Work request => In the listing below, find the line containing "若授餘官，汝慎無謝。」及進見" and the line containing "回與敏。」帝從之。竟食五千戶". Repeat exactly those two lines and every line between them.

Input material =>
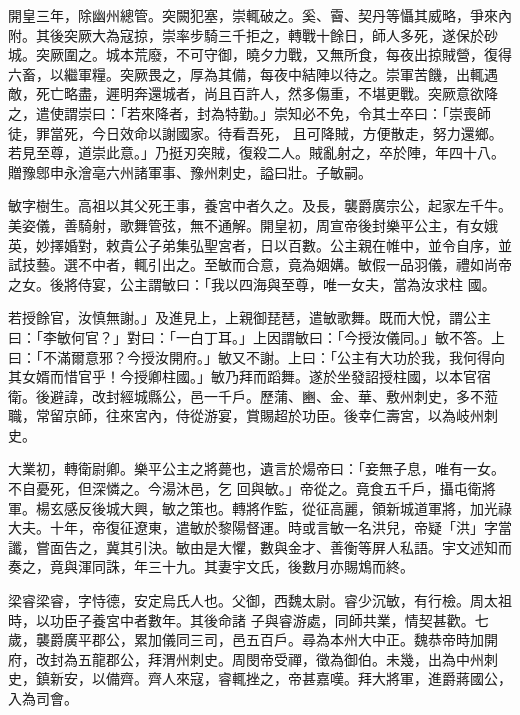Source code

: \begin{pinyinscope}
 開皇三年，除幽州總管。突闕犯塞，崇輒破之。奚、霫、契丹等懾其威略，爭來內附。其後突厥大為寇掠，崇率步騎三千拒之，轉戰十餘日，師人多死，遂保於砂城。突厥圍之。城本荒廢，不可守御，曉夕力戰，又無所食，每夜出掠賊營，復得六畜，以繼軍糧。突厥畏之，厚為其備，每夜中結陣以待之。崇軍苦饑，出輒遇敵，死亡略盡，遲明奔還城者，尚且百許人，然多傷重，不堪更戰。突厥意欲降之，遣使謂崇曰：「若來降者，封為特勤。」崇知必不免，令其士卒曰：「崇喪師徒，罪當死，今日效命以謝國家。待看吾死，
 且可降賊，方便散走，努力還鄉。若見至尊，道崇此意。」乃挺刃突賊，復殺二人。賊亂射之，卒於陣，年四十八。贈豫鄎申永澮亳六州諸軍事、豫州刺史，謚曰壯。子敏嗣。



 敏字樹生。高祖以其父死王事，養宮中者久之。及長，襲爵廣宗公，起家左千牛。美姿儀，善騎射，歌舞管弦，無不通解。開皇初，周宣帝後封樂平公主，有女娥英，妙擇婚對，敕貴公子弟集弘聖宮者，日以百數。公主親在帷中，並令自序，並試技藝。選不中者，輒引出之。至敏而合意，竟為姻媾。敏假一品羽儀，禮如尚帝之女。後將侍宴，公主謂敏曰：「我以四海與至尊，唯一女夫，當為汝求柱
 國。



 若授餘官，汝慎無謝。」及進見上，上親御琵琶，遣敏歌舞。既而大悅，謂公主曰：「李敏何官？」對曰：「一白丁耳。」上因謂敏曰：「今授汝儀同。」敏不答。上曰：「不滿爾意邪？今授汝開府。」敏又不謝。上曰：「公主有大功於我，我何得向其女婿而惜官乎！今授卿柱國。」敏乃拜而蹈舞。遂於坐發詔授柱國，以本官宿衛。後避諱，改封經城縣公，邑一千戶。歷蒲、豳、金、華、敷州刺史，多不蒞職，常留京師，往來宮內，侍從游宴，賞賜超於功臣。後幸仁壽宮，以為岐州刺史。



 大業初，轉衛尉卿。樂平公主之將薨也，遺言於煬帝曰：「妾無子息，唯有一女。不自憂死，但深憐之。今湯沐邑，乞
 回與敏。」帝從之。竟食五千戶，攝屯衛將軍。楊玄感反後城大興，敏之策也。轉將作監，從征高麗，領新城道軍將，加光祿大夫。十年，帝復征遼東，遣敏於黎陽督運。時或言敏一名洪兒，帝疑「洪」字當讖，嘗面告之，冀其引決。敏由是大懼，數與金才、善衡等屏人私語。宇文述知而奏之，竟與渾同誅，年三十九。其妻宇文氏，後數月亦賜鴆而終。



 梁睿梁睿，字恃德，安定烏氏人也。父御，西魏太尉。睿少沉敏，有行檢。周太祖時，以功臣子養宮中者數年。其後命諸
 子與睿游處，同師共業，情契甚歡。七歲，襲爵廣平郡公，累加儀同三司，邑五百戶。尋為本州大中正。魏恭帝時加開府，改封為五龍郡公，拜渭州刺史。周閔帝受禪，徵為御伯。未幾，出為中州刺史，鎮新安，以備齊。齊人來寇，睿輒挫之，帝甚嘉嘆。拜大將軍，進爵蔣國公，入為司會。




\end{pinyinscope}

Result of the task =>
 若授餘官，汝慎無謝。」及進見上，上親御琵琶，遣敏歌舞。既而大悅，謂公主曰：「李敏何官？」對曰：「一白丁耳。」上因謂敏曰：「今授汝儀同。」敏不答。上曰：「不滿爾意邪？今授汝開府。」敏又不謝。上曰：「公主有大功於我，我何得向其女婿而惜官乎！今授卿柱國。」敏乃拜而蹈舞。遂於坐發詔授柱國，以本官宿衛。後避諱，改封經城縣公，邑一千戶。歷蒲、豳、金、華、敷州刺史，多不蒞職，常留京師，往來宮內，侍從游宴，賞賜超於功臣。後幸仁壽宮，以為岐州刺史。



 大業初，轉衛尉卿。樂平公主之將薨也，遺言於煬帝曰：「妾無子息，唯有一女。不自憂死，但深憐之。今湯沐邑，乞
 回與敏。」帝從之。竟食五千戶，攝屯衛將軍。楊玄感反後城大興，敏之策也。轉將作監，從征高麗，領新城道軍將，加光祿大夫。十年，帝復征遼東，遣敏於黎陽督運。時或言敏一名洪兒，帝疑「洪」字當讖，嘗面告之，冀其引決。敏由是大懼，數與金才、善衡等屏人私語。宇文述知而奏之，竟與渾同誅，年三十九。其妻宇文氏，後數月亦賜鴆而終。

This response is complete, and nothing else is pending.